===== RECORDS FOR THE TASK

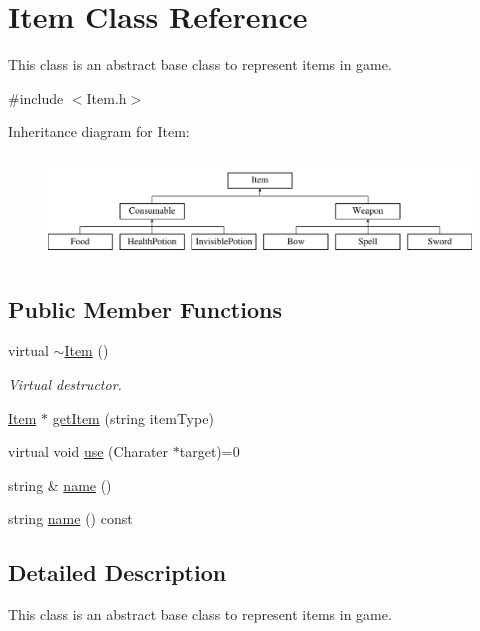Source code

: \hypertarget{classItem}{\section{Item Class Reference}
\label{classItem}
}


This class is an abstract base class to represent items in game.  




{\ttfamily \#include $<$Item.\-h$>$}

Inheritance diagram for Item\-:\begin{figure}[H]
\begin{center}
\leavevmode
\includegraphics[height=2.772277cm]{classItem}
\end{center}
\end{figure}
\subsection*{Public Member Functions}
\begin{DoxyCompactItemize}
\item 
\hypertarget{classItem_a33cc9c0bc556b5a33a9d0d58d37c602b}{virtual \hyperlink{classItem_a33cc9c0bc556b5a33a9d0d58d37c602b}{$\sim$\-Item} ()}\label{classItem_a33cc9c0bc556b5a33a9d0d58d37c602b}

\begin{DoxyCompactList}\small\item\em Virtual destructor. \end{DoxyCompactList}\item 
\hyperlink{classItem}{Item} $\ast$ \hyperlink{classItem_ae2398e06c05c81df420d4ce92cd69a80}{get\-Item} (string item\-Type)
\item 
virtual void \hyperlink{classItem_a6905855bea19d5f5ccc098cf39dc147f}{use} (Charater $\ast$target)=0
\item 
string \& \hyperlink{classItem_aeae73c8d4d4364d62a4984c85d1d2a3b}{name} ()
\item 
string \hyperlink{classItem_aefdaa767e00c0fcfe2801a5e3e4e951d}{name} () const 
\end{DoxyCompactItemize}


\subsection{Detailed Description}
This class is an abstract base class to represent items in game. 

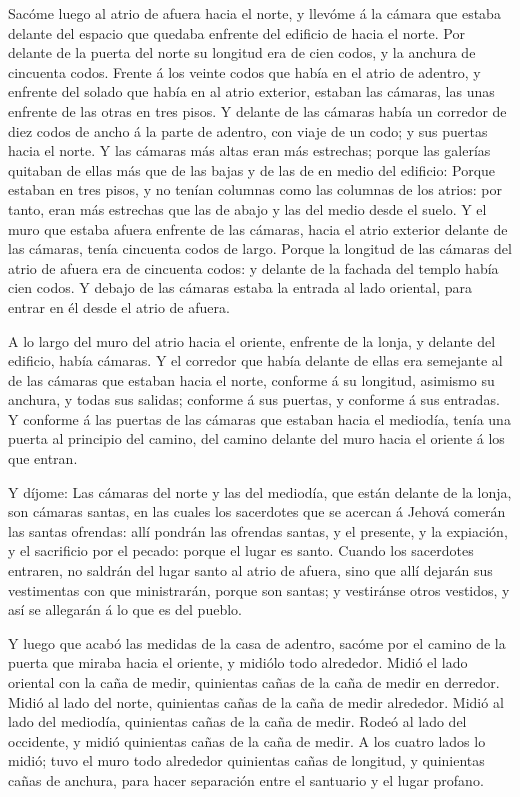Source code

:  Sacóme luego al atrio de afuera hacia el norte, y llevóme á
la cámara que estaba delante del espacio que quedaba enfrente del
edificio de hacia el norte.  Por delante de la puerta del
norte su longitud era de cien codos, y la anchura de cincuenta codos.
 Frente á los veinte codos que había en el atrio de adentro,
y enfrente del solado que había en al atrio exterior, estaban las
cámaras, las unas enfrente de las otras en tres pisos.  Y
delante de las cámaras había un corredor de diez codos de ancho á la
parte de adentro, con viaje de un codo; y sus puertas hacia el norte.
 Y las cámaras más altas eran más estrechas; porque las
galerías quitaban de ellas más que de las bajas y de las de en medio del
edificio:  Porque estaban en tres pisos, y no tenían
columnas como las columnas de los atrios: por tanto, eran más estrechas
que las de abajo y las del medio desde el suelo.  Y el muro
que estaba afuera enfrente de las cámaras, hacia el atrio exterior
delante de las cámaras, tenía cincuenta codos de largo. 
Porque la longitud de las cámaras del atrio de afuera era de cincuenta
codos: y delante de la fachada del templo había cien codos. 
Y debajo de las cámaras estaba la entrada al lado oriental, para entrar
en él desde el atrio de afuera.

 A lo largo del muro del atrio hacia el oriente, enfrente
de la lonja, y delante del edificio, había cámaras.  Y el
corredor que había delante de ellas era semejante al de las cámaras que
estaban hacia el norte, conforme á su longitud, asimismo su anchura, y
todas sus salidas; conforme á sus puertas, y conforme á sus entradas.
 Y conforme á las puertas de las cámaras que estaban hacia
el mediodía, tenía una puerta al principio del camino, del camino
delante del muro hacia el oriente á los que entran.

 Y díjome: Las cámaras del norte y las del mediodía, que
están delante de la lonja, son cámaras santas, en las cuales los
sacerdotes que se acercan á Jehová comerán las santas ofrendas: allí
pondrán las ofrendas santas, y el presente, y la expiación, y el
sacrificio por el pecado: porque el lugar es santo.  Cuando
los sacerdotes entraren, no saldrán del lugar santo al atrio de afuera,
sino que allí dejarán sus vestimentas con que ministrarán, porque son
santas; y vestiránse otros vestidos, y así se allegarán á lo que es del
pueblo.

 Y luego que acabó las medidas de la casa de adentro,
sacóme por el camino de la puerta que miraba hacia el oriente, y midiólo
todo alrededor.  Midió el lado oriental con la caña de
medir, quinientas cañas de la caña de medir en derredor. 
Midió al lado del norte, quinientas cañas de la caña de medir alrededor.
 Midió al lado del mediodía, quinientas cañas de la caña de
medir.  Rodeó al lado del occidente, y midió quinientas
cañas de la caña de medir.  A los cuatro lados lo midió;
tuvo el muro todo alrededor quinientas cañas de longitud, y quinientas
cañas de anchura, para hacer separación entre el santuario y el lugar
profano.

==========

= REQUIREMENT =
Among the lines of the material above, find those with the word "largo". Copy each one.

= WRITTEN SOLUTION =
delante de las cámaras, tenía cincuenta codos de largo. 
 A lo largo del muro del atrio hacia el oriente, enfrente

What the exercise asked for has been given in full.